Sobre el pupitre del jefe de orquesta, algunos dibujaron el 11-S, la estrategia del terror, otros crearon Al- Qaeda, ISIS, otros convirtieron la conquista del Medio Oriente en una estrategia de vida (la de ellos) y de muerte (la de los otros); es decir, los que hoy y hace más de un mes ininterrumpido bombardean Raqqa en Siria, es decir, los que sin ningún escrúpulo no respetan la vida humana. Entonces, cómo creen que respetarían el territorio. Los que aprovecharon el Land Grabbing y la deforestación. Los que invirtieron en la industria de armas y en el sector militar, que constantemente se excluyen de los tratados y de los acuerdos sobre el clima, sin embargo, tienen un impacto importante en los pueblos, el territorio, el medio ambiente y el clima.
Los que se sentaron en estas mesas de negociación y le vendieron falsos sueños a la humanidad, en particular a los millones de jóvenes que salieron a las calles no solo de Paris sino del mundo, son los mismos que invirtieron en el fracturación hidráulica (fracking) y en el gas de pizarra y que manejan los hilos del TTIP. Y allí donde está el TTIP, no puede haber ningún tratado sobre el clima creíble a favor del clima, así como la propia UE tuvo que certificar en 2013, a pesar de sí misma, y como se revela también en el último informe de Fairwacht del mes pasado.
En este circuito de sucio mercantilismo que no escatima golpes bajos, resulta que aparece como por arte de magia la estrategia tácita de la UE (fuente independiente) que ya casi no nos sorprende, ni nos choca, una información revelada gracias a una filtración. Así nos enteramos que los gobiernos europeos dieron directivas claras a sus representantes para que todo intento de discusión o de medidas contrarias cuyo objetivo sea luchar contra el cambio climático sean bloqueadas en caso de que condujesen a restricciones para el comercio internacional o la propiedad intelectual (¿será necesario decodificar esto como una estrategia pro TTIP?). En todo caso, se trata de un diktat que dice mucho sobre las relaciones entre la jerga política, los poderes fuertes y la diplomacia bajo la manga.
Es por eso que la zalamería de Laurent Fabius y François Hollande pierde sentido y termina por caer en la trampa de la hipocresía y de la mediatización de lo que queremos escuchar o de lo que nos quieren hacer creer y no refleja lo que es y será.
Los objetivos de la COP21 no solo parecen muy modestos, también parecen poco factibles y de todas maneras insuficientes -aunque todos los países respetaran las pautas- para evitar una suba de las temperaturas superior a 3 °C de aquí a 2023, año de la primera verificación establecida por el Pacto de París.

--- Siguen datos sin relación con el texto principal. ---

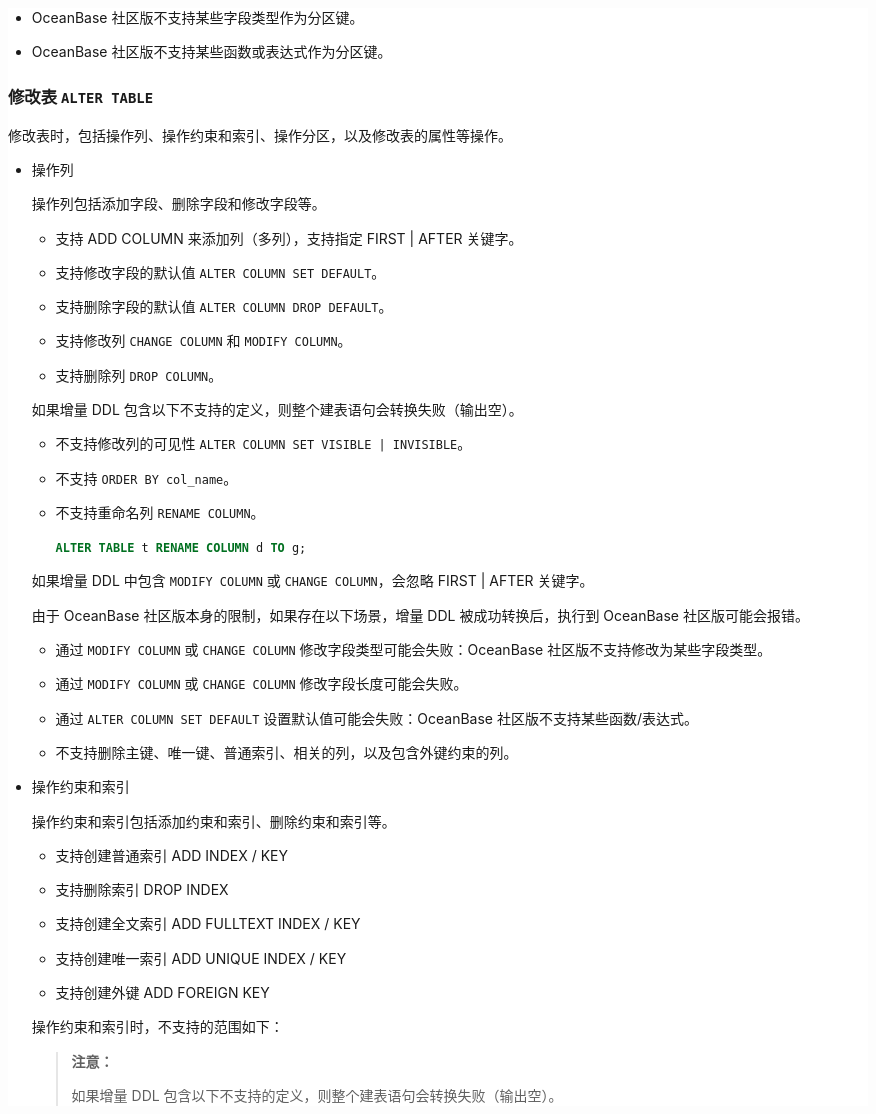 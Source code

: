   * OceanBase 社区版不支持某些字段类型作为分区键。

  * OceanBase 社区版不支持某些函数或表达式作为分区键。

### 修改表 `ALTER TABLE`

修改表时，包括操作列、操作约束和索引、操作分区，以及修改表的属性等操作。

* 操作列

  操作列包括添加字段、删除字段和修改字段等。

  * 支持 ADD COLUMN 来添加列（多列），支持指定 FIRST | AFTER 关键字。

  * 支持修改字段的默认值 `ALTER COLUMN SET DEFAULT`。

  * 支持删除字段的默认值 `ALTER COLUMN DROP DEFAULT`。

  * 支持修改列 `CHANGE COLUMN` 和 `MODIFY COLUMN`。

  * 支持删除列 `DROP COLUMN`。

  如果增量 DDL 包含以下不支持的定义，则整个建表语句会转换失败（输出空）。

  * 不支持修改列的可见性 `ALTER COLUMN SET VISIBLE | INVISIBLE`。

  * 不支持 `ORDER BY col_name`。

  * 不支持重命名列 `RENAME COLUMN`。

    ```sql
    ALTER TABLE t RENAME COLUMN d TO g;
    ```

  如果增量 DDL 中包含 `MODIFY COLUMN` 或 `CHANGE COLUMN`，会忽略 FIRST | AFTER 关键字。

  由于 OceanBase 社区版本身的限制，如果存在以下场景，增量 DDL 被成功转换后，执行到 OceanBase 社区版可能会报错。

  * 通过 `MODIFY COLUMN` 或 `CHANGE COLUMN` 修改字段类型可能会失败：OceanBase 社区版不支持修改为某些字段类型。

  * 通过 `MODIFY COLUMN` 或 `CHANGE COLUMN` 修改字段长度可能会失败。

  * 通过 `ALTER COLUMN SET DEFAULT` 设置默认值可能会失败：OceanBase 社区版不支持某些函数/表达式。

  * 不支持删除主键、唯一键、普通索引、相关的列，以及包含外键约束的列。

* 操作约束和索引

  操作约束和索引包括添加约束和索引、删除约束和索引等。

  * 支持创建普通索引 ADD INDEX / KEY

  * 支持删除索引 DROP INDEX

  * 支持创建全文索引 ADD FULLTEXT INDEX / KEY

  * 支持创建唯一索引 ADD UNIQUE INDEX / KEY

  * 支持创建外键 ADD FOREIGN KEY

  操作约束和索引时，不支持的范围如下：

  >**注意：**
  >
  >如果增量 DDL 包含以下不支持的定义，则整个建表语句会转换失败（输出空）。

En consecuencia, no queda otra cosa que guardar el violín y comprometerse de otra manera para reivindicar nuestro derecho a vivir en un mundo más sano, más justo y más respetuoso de todos y de todo lo que nos rodea. Debemos volver a pensar el modelo de desarrollo económico existente para diseñar otro cuyos fundamentos sean las energías renovables y que se enmarque en una visión holística de la existencia humana.

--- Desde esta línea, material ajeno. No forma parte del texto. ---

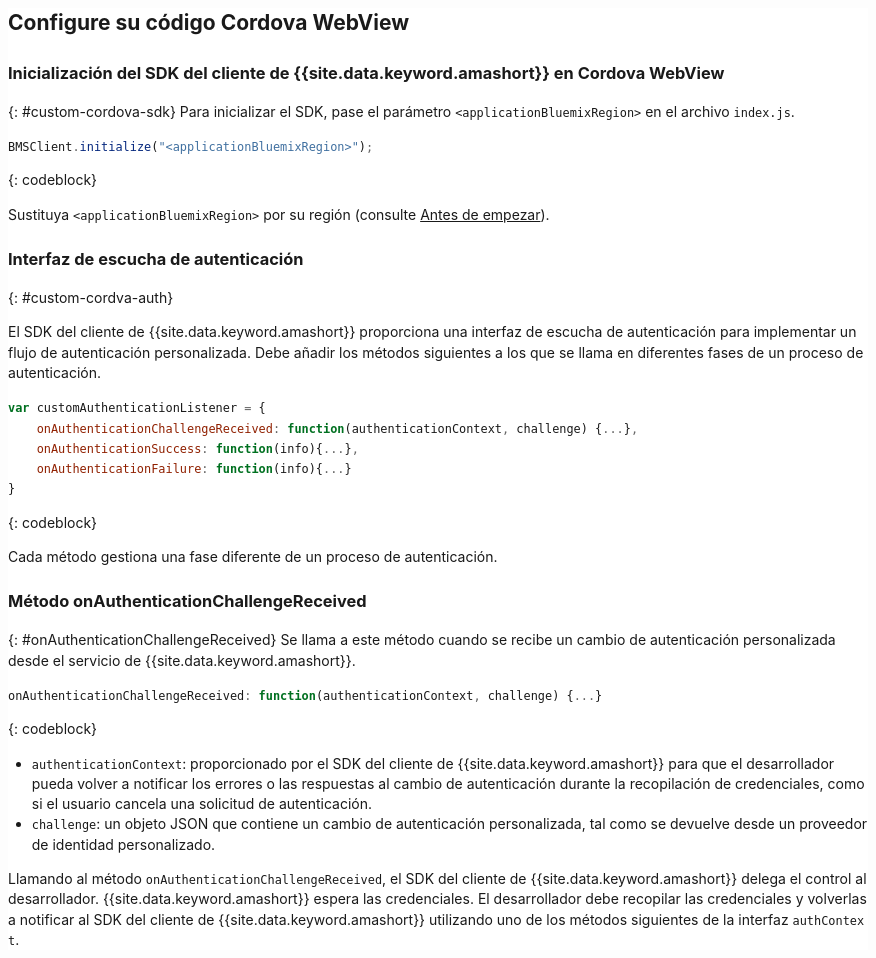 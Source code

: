 ## Configure su código Cordova WebView
### Inicialización del SDK del cliente de {{site.data.keyword.amashort}} en Cordova WebView
{: #custom-cordova-sdk}
Para inicializar el SDK, pase el parámetro `<applicationBluemixRegion>` en el archivo `index.js`.

```JavaScript
BMSClient.initialize("<applicationBluemixRegion>");
```
{: codeblock}

Sustituya `<applicationBluemixRegion>` por su región (consulte [Antes de empezar](#before-you-begin)).


### Interfaz de escucha de autenticación
{: #custom-cordva-auth}

El SDK del cliente de {{site.data.keyword.amashort}} proporciona una interfaz de escucha de autenticación para implementar un flujo de autenticación personalizada. Debe añadir los métodos siguientes a los que se llama en diferentes fases de un proceso de autenticación.

```JavaScript
var customAuthenticationListener = {
	onAuthenticationChallengeReceived: function(authenticationContext, challenge) {...},
	onAuthenticationSuccess: function(info){...},
	onAuthenticationFailure: function(info){...}
}
```
{: codeblock}

Cada método gestiona una fase diferente de un proceso de autenticación.

### Método onAuthenticationChallengeReceived
{: #onAuthenticationChallengeReceived}
Se llama a este método cuando se recibe un cambio de autenticación personalizada desde el servicio de {{site.data.keyword.amashort}}.
```JavaScript
onAuthenticationChallengeReceived: function(authenticationContext, challenge) {...}
```
{: codeblock}

* `authenticationContext`: proporcionado por el SDK del cliente de {{site.data.keyword.amashort}} para que el desarrollador pueda volver a notificar los errores o las respuestas al cambio de autenticación durante la recopilación de credenciales, como si el usuario cancela una solicitud de autenticación.
* `challenge`: un objeto JSON que contiene un cambio de autenticación personalizada, tal como se devuelve desde un proveedor de identidad personalizado.

Llamando al método `onAuthenticationChallengeReceived`, el SDK del cliente de {{site.data.keyword.amashort}} delega el control al desarrollador. {{site.data.keyword.amashort}} espera las credenciales. El desarrollador debe recopilar las credenciales y volverlas a notificar al SDK del cliente de {{site.data.keyword.amashort}} utilizando uno de los métodos siguientes de la interfaz `authContext`.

Pero es necesario el apoyo de todos e incluye el cambio de nuestros hábitos cotidianos. Tenemos que darnos cuenta del enorme poder que tenemos nosotros, el 99 %, por medio de nuestras selecciones de consumo.
Y si con nuestras selecciones en lo inmediato no pudiéramos conseguir efectos positivos directos sobre el clima, ciertamente lograremos, todos juntos, neutralizar estas lógicas dirigistas y mercantilistas conducidas vergonzosamente por las elites que, no lo olvidemos, viven gracias a nuestro consumo y que únicamente permiten proteger los intereses abominables del 1 % de la población mundial.
Hay que darse prisa en tomar conciencia.